Three Ways to Combat Marriage Fraud

April 4, 2018

 IRLI submits comment to USCIS on preventing abuse of immigration laws

  

WASHINGTON—The Immigration Reform Law Institute (IRLI) has submitted a comment to U.S. Citizenship and Immigration Services (USCIS) on ways to improve the agency’s data collection to identify marriage fraud as a means of exploiting our immigration laws. The comment focuses on proposed improvements to USCIS’s Form I-129F, which must be approved by the agency before a foreign fiancé can apply for a K-1 visa.

 

The procedures for bringing foreign-born fiancées into the country have been a growing concern.

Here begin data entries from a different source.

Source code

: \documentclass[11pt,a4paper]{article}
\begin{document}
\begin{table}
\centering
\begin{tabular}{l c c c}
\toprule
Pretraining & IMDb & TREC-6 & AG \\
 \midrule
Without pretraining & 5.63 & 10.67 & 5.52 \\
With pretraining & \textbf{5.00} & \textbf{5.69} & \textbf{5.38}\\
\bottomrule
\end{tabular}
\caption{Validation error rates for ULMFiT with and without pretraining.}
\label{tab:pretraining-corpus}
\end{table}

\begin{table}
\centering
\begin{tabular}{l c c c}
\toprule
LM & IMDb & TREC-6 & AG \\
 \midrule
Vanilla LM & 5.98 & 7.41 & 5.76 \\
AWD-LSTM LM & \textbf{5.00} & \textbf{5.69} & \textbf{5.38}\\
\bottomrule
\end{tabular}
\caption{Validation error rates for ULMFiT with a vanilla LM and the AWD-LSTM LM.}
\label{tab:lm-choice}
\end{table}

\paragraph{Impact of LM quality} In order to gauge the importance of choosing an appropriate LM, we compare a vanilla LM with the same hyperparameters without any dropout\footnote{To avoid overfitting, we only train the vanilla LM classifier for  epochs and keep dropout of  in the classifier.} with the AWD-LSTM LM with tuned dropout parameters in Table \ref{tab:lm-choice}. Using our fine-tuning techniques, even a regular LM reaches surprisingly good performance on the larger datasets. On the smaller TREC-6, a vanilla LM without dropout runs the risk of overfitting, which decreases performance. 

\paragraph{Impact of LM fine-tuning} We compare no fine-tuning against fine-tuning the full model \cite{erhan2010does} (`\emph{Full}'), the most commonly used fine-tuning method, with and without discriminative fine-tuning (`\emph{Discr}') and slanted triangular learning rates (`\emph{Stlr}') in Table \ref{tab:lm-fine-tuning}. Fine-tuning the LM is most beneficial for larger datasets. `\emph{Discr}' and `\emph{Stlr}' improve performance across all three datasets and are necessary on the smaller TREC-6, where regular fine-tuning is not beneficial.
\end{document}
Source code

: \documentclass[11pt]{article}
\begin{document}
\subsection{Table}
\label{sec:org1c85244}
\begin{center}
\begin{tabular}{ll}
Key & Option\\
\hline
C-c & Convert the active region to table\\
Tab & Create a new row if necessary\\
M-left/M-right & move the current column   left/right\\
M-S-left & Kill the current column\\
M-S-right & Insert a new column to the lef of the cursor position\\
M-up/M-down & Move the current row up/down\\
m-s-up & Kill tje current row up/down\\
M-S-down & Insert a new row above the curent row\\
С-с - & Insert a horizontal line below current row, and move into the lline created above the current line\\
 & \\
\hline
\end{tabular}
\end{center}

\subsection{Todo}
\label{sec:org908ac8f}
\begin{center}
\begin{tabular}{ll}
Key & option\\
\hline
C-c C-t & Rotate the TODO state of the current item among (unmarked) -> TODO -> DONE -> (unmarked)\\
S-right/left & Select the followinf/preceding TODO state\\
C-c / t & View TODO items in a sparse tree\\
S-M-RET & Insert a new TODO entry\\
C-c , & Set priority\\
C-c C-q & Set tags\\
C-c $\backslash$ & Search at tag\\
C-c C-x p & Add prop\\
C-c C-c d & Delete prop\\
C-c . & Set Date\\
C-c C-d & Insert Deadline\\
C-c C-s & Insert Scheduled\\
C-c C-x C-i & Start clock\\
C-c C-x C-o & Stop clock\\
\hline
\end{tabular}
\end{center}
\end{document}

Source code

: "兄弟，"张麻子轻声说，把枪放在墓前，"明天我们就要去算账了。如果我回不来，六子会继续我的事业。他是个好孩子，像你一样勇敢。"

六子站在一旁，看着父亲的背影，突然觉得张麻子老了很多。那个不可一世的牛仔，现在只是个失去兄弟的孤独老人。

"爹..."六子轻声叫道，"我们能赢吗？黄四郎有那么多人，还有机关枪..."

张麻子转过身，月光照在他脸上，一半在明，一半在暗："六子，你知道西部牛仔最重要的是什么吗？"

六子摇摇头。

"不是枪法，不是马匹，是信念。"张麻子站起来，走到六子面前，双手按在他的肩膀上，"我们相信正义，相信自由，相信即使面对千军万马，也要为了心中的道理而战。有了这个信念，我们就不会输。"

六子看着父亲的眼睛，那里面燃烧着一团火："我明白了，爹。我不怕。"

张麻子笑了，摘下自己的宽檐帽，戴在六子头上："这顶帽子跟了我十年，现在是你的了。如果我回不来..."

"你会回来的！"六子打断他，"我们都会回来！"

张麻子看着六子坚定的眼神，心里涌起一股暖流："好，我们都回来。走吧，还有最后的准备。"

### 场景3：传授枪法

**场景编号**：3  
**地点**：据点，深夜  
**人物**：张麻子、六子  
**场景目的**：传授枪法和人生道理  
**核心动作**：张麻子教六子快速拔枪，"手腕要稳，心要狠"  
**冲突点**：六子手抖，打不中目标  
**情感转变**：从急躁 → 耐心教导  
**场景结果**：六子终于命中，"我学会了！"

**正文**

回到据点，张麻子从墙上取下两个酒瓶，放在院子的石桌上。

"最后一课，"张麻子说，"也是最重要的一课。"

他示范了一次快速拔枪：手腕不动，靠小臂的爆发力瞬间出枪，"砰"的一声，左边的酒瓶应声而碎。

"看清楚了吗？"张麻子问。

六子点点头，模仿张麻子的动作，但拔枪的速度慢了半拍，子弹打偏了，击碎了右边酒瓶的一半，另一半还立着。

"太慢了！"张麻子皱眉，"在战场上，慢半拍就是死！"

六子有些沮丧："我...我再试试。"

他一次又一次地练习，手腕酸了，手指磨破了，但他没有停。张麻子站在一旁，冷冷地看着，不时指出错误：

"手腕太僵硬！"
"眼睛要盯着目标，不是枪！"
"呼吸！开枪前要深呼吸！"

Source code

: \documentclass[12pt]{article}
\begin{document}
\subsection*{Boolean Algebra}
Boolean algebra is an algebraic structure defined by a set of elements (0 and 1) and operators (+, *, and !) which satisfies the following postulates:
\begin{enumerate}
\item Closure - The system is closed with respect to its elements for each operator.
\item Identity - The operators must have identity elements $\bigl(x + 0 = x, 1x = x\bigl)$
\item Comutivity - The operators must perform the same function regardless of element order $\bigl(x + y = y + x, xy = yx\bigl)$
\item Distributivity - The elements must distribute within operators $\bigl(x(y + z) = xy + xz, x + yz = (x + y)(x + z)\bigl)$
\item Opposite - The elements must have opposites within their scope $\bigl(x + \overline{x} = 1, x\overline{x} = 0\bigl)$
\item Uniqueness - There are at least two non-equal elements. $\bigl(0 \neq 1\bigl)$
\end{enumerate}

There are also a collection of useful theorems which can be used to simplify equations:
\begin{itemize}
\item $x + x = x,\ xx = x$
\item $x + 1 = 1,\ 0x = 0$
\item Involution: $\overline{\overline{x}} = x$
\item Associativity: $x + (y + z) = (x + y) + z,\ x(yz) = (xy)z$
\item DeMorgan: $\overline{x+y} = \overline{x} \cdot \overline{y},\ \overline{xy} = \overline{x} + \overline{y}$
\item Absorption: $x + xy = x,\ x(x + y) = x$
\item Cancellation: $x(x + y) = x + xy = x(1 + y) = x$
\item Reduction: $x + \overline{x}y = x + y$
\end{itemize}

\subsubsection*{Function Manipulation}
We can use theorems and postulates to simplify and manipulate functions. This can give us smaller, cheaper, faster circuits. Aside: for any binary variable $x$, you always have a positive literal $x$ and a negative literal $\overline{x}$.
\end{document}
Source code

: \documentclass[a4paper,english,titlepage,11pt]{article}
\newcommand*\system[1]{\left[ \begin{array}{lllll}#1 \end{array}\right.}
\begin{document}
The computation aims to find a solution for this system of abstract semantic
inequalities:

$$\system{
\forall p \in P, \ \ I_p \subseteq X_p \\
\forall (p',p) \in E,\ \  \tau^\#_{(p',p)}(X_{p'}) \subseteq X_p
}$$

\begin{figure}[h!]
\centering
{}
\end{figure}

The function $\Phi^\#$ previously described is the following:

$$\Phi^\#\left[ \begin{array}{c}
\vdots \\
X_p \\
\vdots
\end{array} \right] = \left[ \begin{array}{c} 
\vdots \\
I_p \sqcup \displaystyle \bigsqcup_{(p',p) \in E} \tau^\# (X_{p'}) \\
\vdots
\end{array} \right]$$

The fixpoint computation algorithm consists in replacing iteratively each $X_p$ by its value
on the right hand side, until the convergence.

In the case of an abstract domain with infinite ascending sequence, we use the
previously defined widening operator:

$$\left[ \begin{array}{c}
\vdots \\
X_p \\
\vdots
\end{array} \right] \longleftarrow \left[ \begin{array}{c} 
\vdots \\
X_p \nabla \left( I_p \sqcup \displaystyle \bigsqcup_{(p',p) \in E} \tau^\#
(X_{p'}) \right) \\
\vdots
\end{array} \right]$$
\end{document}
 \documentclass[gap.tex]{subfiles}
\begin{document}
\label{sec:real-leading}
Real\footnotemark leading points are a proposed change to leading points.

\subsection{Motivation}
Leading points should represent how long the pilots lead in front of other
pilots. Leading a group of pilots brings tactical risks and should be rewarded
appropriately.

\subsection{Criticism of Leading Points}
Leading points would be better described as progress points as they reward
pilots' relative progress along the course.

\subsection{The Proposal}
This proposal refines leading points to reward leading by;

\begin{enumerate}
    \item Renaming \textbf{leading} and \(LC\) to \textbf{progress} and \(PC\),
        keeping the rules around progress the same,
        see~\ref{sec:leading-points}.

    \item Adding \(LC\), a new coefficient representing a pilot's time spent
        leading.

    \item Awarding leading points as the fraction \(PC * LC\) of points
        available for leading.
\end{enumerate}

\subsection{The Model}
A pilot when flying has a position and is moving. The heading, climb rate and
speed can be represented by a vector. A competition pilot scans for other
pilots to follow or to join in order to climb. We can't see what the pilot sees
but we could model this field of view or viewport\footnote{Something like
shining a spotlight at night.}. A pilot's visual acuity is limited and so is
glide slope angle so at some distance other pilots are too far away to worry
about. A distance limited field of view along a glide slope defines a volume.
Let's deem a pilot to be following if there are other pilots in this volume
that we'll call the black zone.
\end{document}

Most notably, the December 2015 mass shooting in San Bernadino, Calif., was perpetrated by Syed Farook and his Pakistani-born wife, Tashfeen Malik, who came to the United States via the Form I-129F and a K-1 fiancée visa process.

 

IRLI made three recommendations to reduce fraud through the I-129F application process:

 

Extend the number of years both petitioners and beneficiaries must report address and employment history from at least five years to ten.

 

“Requiring applicants to report on address and employment history for more than five years is hardly unreasonable and is currently a common requirement for certain professional licenses in the United States,” IRLI wrote.

 

Include questions regarding social media use, including any aliases or internet names used, on the Form I-129F.

 

“A simple review of social media activity could detect insincere motives for the engagement or other red flags that the intended marriage is not genuine,” the comment read. “It could also assist federal law enforcement in discovering potential public safety or national security threats. …”

 

IRLI recommends that USCIS consider requiring an in-person interview as part of the Form I-129F process.

 

“During an in-person interview,” the comment read, “an individual seeking to commit immigration fraud will often forget important details, thereby alerting the interviewer that the immigration benefit application is fraudulent.”